> [What this task involves]: Your reply should consist of the entries, copied exactly and stripped of images.

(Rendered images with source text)
::::
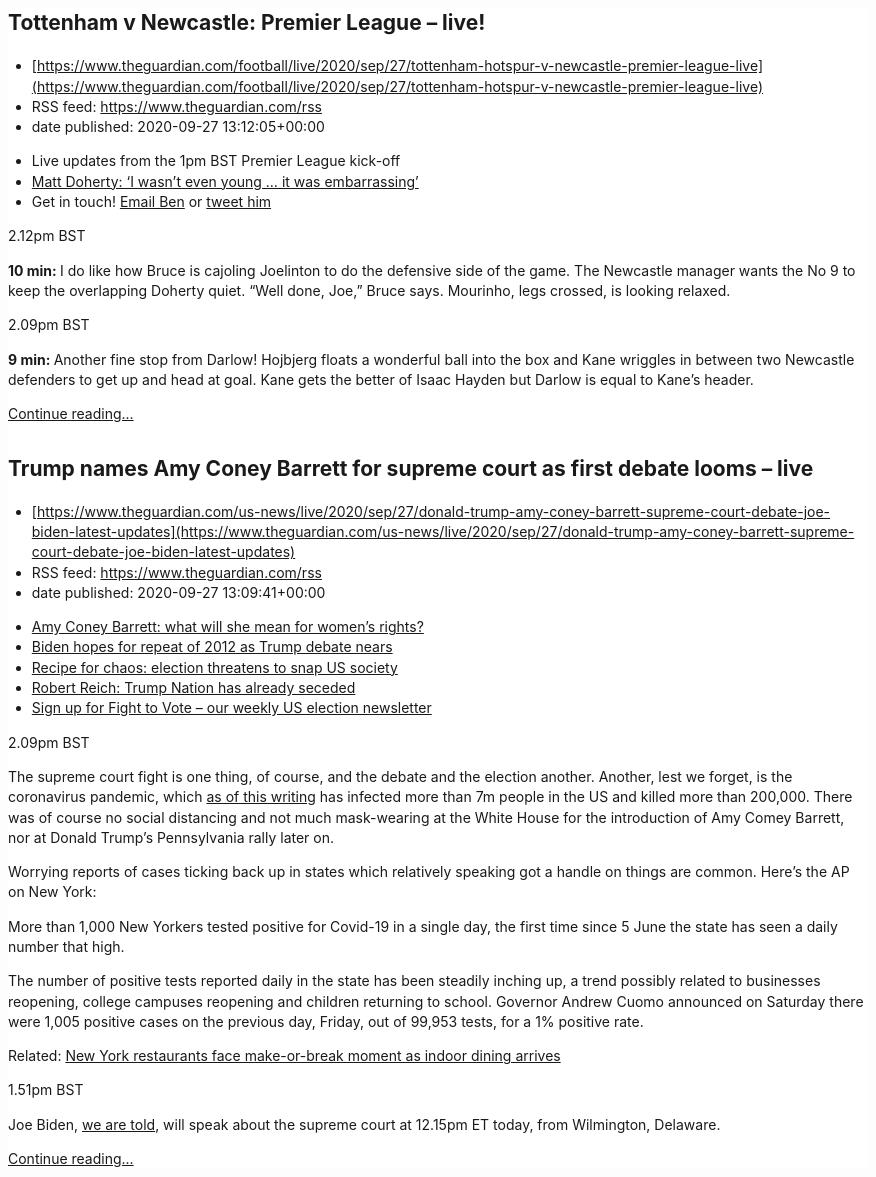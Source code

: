 ## Tottenham v Newcastle: Premier League – live!
 - [https://www.theguardian.com/football/live/2020/sep/27/tottenham-hotspur-v-newcastle-premier-league-live](https://www.theguardian.com/football/live/2020/sep/27/tottenham-hotspur-v-newcastle-premier-league-live)
 - RSS feed: https://www.theguardian.com/rss
 - date published: 2020-09-27 13:12:05+00:00

<ul><li>Live updates from the 1pm BST Premier League kick-off</li><li><a href="https://www.theguardian.com/football/2020/sep/26/matt-doherty-i-wasnt-even-young-like-12-so-it-was-a-bit-embarrassing">Matt Doherty: ‘I wasn’t even young … it was embarrassing’</a><br /></li><li>Get in touch! <a href="mailto:ben.fisher@theguardian.com">Email Ben</a> or <a href="https://twitter.com/benfisherj">tweet him</a></li></ul><p class="block-time published-time"> <time datetime="2020-09-27T13:12:05.581Z">2.12pm <span class="timezone">BST</span></time> </p><p><strong>10 min: </strong>I do like how Bruce is cajoling Joelinton to do the defensive side of the game. The Newcastle manager wants the No 9 to keep the overlapping Doherty quiet. “Well done, Joe,” Bruce says. Mourinho, legs crossed, is looking relaxed.</p><p class="block-time published-time"> <time datetime="2020-09-27T13:09:52.979Z">2.09pm <span class="timezone">BST</span></time> </p><p><strong>9 min: </strong>Another fine stop from Darlow! Hojbjerg floats a wonderful ball into the box and Kane wriggles in between two Newcastle defenders to get up and head at goal. Kane gets the better of Isaac Hayden but Darlow is equal to Kane’s header. </p> <a href="https://www.theguardian.com/football/live/2020/sep/27/tottenham-hotspur-v-newcastle-premier-league-live">Continue reading...</a>

## Trump names Amy Coney Barrett for supreme court as first debate looms – live
 - [https://www.theguardian.com/us-news/live/2020/sep/27/donald-trump-amy-coney-barrett-supreme-court-debate-joe-biden-latest-updates](https://www.theguardian.com/us-news/live/2020/sep/27/donald-trump-amy-coney-barrett-supreme-court-debate-joe-biden-latest-updates)
 - RSS feed: https://www.theguardian.com/rss
 - date published: 2020-09-27 13:09:41+00:00

<ul><li><a href="https://www.theguardian.com/law/2020/sep/26/amy-coney-barrett-supreme-court-donald-trump-womens-rights">Amy Coney Barrett: what will she mean for women’s rights?</a></li><li><a href="https://www.theguardian.com/us-news/2020/sep/27/trump-biden-us-presidential-debate-2012">Biden hopes for repeat of 2012 as Trump debate nears</a></li><li><a href="https://www.theguardian.com/us-news/2020/sep/27/recipe-for-chaos-2020-election-threatens-snap-us-already-pushed-limit">Recipe for chaos: election threatens to snap US society</a></li><li><a href="https://www.theguardian.com/commentisfree/2020/sep/27/donald-trump-american-civil-war-joe-biden-republicans-democrats-robert-reich">Robert Reich: Trump Nation has already seceded</a></li><li><a href="https://www.theguardian.com/us-news/2017/feb/22/us-politics-minute-sign-up-email-newsletter-app-notification">Sign up for Fight to Vote – our weekly US election newsletter</a></li></ul><p class="block-time published-time"> <time datetime="2020-09-27T13:09:41.347Z">2.09pm <span class="timezone">BST</span></time> </p><p>The supreme court fight is one thing, of course, and the debate and the election another. Another, lest we forget, is the coronavirus pandemic, which <a href="https://coronavirus.jhu.edu/map.html">as of this writing</a> has infected more than 7m people in the US and killed more than 200,000. There was of course no social distancing and not much mask-wearing at the White House for the introduction of Amy Comey Barrett, nor at Donald Trump’s Pennsylvania rally later on.</p><p>Worrying reports of cases ticking back up in states which relatively speaking got a handle on things are common. Here’s the AP on New York:</p><p>More than 1,000 New Yorkers tested positive for Covid-19 in a single day, the first time since 5 June the state has seen a daily number that high.</p><p>The number of positive tests reported daily in the state has been steadily inching up, a trend possibly related to businesses reopening, college campuses reopening and children returning to school. Governor Andrew Cuomo announced on Saturday there were 1,005 positive cases on the previous day, Friday, out of 99,953 tests, for a 1% positive rate.</p><p> <span>Related: </span><a href="https://www.theguardian.com/us-news/2020/sep/27/new-york-city-restaurants-indoor-dining-coronavius">New York restaurants face make-or-break moment as indoor dining arrives</a> </p><p class="block-time published-time"> <time datetime="2020-09-27T12:51:55.943Z">1.51pm <span class="timezone">BST</span></time> </p><p>Joe Biden, <a href="https://twitter.com/markpmeredith/status/1310176352612515840">we are told</a>, will speak about the supreme court at 12.15pm ET today, from Wilmington, Delaware. </p> <a href="https://www.theguardian.com/us-news/live/2020/sep/27/donald-trump-amy-coney-barrett-supreme-court-debate-joe-biden-latest-updates">Continue reading...</a>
::::
> [Answer for this exercise]:
Source code

: ## Tottenham v Newcastle: Premier League – live!
 - [https://www.theguardian.com/football/live/2020/sep/27/tottenham-hotspur-v-newcastle-premier-league-live](https://www.theguardian.com/football/live/2020/sep/27/tottenham-hotspur-v-newcastle-premier-league-live)
 - RSS feed: https://www.theguardian.com/rss
 - date published: 2020-09-27 13:12:05+00:00

<ul><li>Live updates from the 1pm BST Premier League kick-off</li><li><a href="https://www.theguardian.com/football/2020/sep/26/matt-doherty-i-wasnt-even-young-like-12-so-it-was-a-bit-embarrassing">Matt Doherty: ‘I wasn’t even young … it was embarrassing’</a><br /></li><li>Get in touch! <a href="mailto:ben.fisher@theguardian.com">Email Ben</a> or <a href="https://twitter.com/benfisherj">tweet him</a></li></ul><p class="block-time published-time"> <time datetime="2020-09-27T13:12:05.581Z">2.12pm <span class="timezone">BST</span></time> </p><p><strong>10 min: </strong>I do like how Bruce is cajoling Joelinton to do the defensive side of the game. The Newcastle manager wants the No 9 to keep the overlapping Doherty quiet. “Well done, Joe,” Bruce says. Mourinho, legs crossed, is looking relaxed.</p><p class="block-time published-time"> <time datetime="2020-09-27T13:09:52.979Z">2.09pm <span class="timezone">BST</span></time> </p><p><strong>9 min: </strong>Another fine stop from Darlow! Hojbjerg floats a wonderful ball into the box and Kane wriggles in between two Newcastle defenders to get up and head at goal. Kane gets the better of Isaac Hayden but Darlow is equal to Kane’s header. </p> <a href="https://www.theguardian.com/football/live/2020/sep/27/tottenham-hotspur-v-newcastle-premier-league-live">Continue reading...</a>

## Trump names Amy Coney Barrett for supreme court as first debate looms – live
 - [https://www.theguardian.com/us-news/live/2020/sep/27/donald-trump-amy-coney-barrett-supreme-court-debate-joe-biden-latest-updates](https://www.theguardian.com/us-news/live/2020/sep/27/donald-trump-amy-coney-barrett-supreme-court-debate-joe-biden-latest-updates)
 - RSS feed: https://www.theguardian.com/rss
 - date published: 2020-09-27 13:09:41+00:00

<ul><li><a href="https://www.theguardian.com/law/2020/sep/26/amy-coney-barrett-supreme-court-donald-trump-womens-rights">Amy Coney Barrett: what will she mean for women’s rights?</a></li><li><a href="https://www.theguardian.com/us-news/2020/sep/27/trump-biden-us-presidential-debate-2012">Biden hopes for repeat of 2012 as Trump debate nears</a></li><li><a href="https://www.theguardian.com/us-news/2020/sep/27/recipe-for-chaos-2020-election-threatens-snap-us-already-pushed-limit">Recipe for chaos: election threatens to snap US society</a></li><li><a href="https://www.theguardian.com/commentisfree/2020/sep/27/donald-trump-american-civil-war-joe-biden-republicans-democrats-robert-reich">Robert Reich: Trump Nation has already seceded</a></li><li><a href="https://www.theguardian.com/us-news/2017/feb/22/us-politics-minute-sign-up-email-newsletter-app-notification">Sign up for Fight to Vote – our weekly US election newsletter</a></li></ul><p class="block-time published-time"> <time datetime="2020-09-27T13:09:41.347Z">2.09pm <span class="timezone">BST</span></time> </p><p>The supreme court fight is one thing, of course, and the debate and the election another. Another, lest we forget, is the coronavirus pandemic, which <a href="https://coronavirus.jhu.edu/map.html">as of this writing</a> has infected more than 7m people in the US and killed more than 200,000. There was of course no social distancing and not much mask-wearing at the White House for the introduction of Amy Comey Barrett, nor at Donald Trump’s Pennsylvania rally later on.</p><p>Worrying reports of cases ticking back up in states which relatively speaking got a handle on things are common. Here’s the AP on New York:</p><p>More than 1,000 New Yorkers tested positive for Covid-19 in a single day, the first time since 5 June the state has seen a daily number that high.</p><p>The number of positive tests reported daily in the state has been steadily inching up, a trend possibly related to businesses reopening, college campuses reopening and children returning to school. Governor Andrew Cuomo announced on Saturday there were 1,005 positive cases on the previous day, Friday, out of 99,953 tests, for a 1% positive rate.</p><p> <span>Related: </span><a href="https://www.theguardian.com/us-news/2020/sep/27/new-york-city-restaurants-indoor-dining-coronavius">New York restaurants face make-or-break moment as indoor dining arrives</a> </p><p class="block-time published-time"> <time datetime="2020-09-27T12:51:55.943Z">1.51pm <span class="timezone">BST</span></time> </p><p>Joe Biden, <a href="https://twitter.com/markpmeredith/status/1310176352612515840">we are told</a>, will speak about the supreme court at 12.15pm ET today, from Wilmington, Delaware. </p> <a href="https://www.theguardian.com/us-news/live/2020/sep/27/donald-trump-amy-coney-barrett-supreme-court-debate-joe-biden-latest-updates">Continue reading...</a>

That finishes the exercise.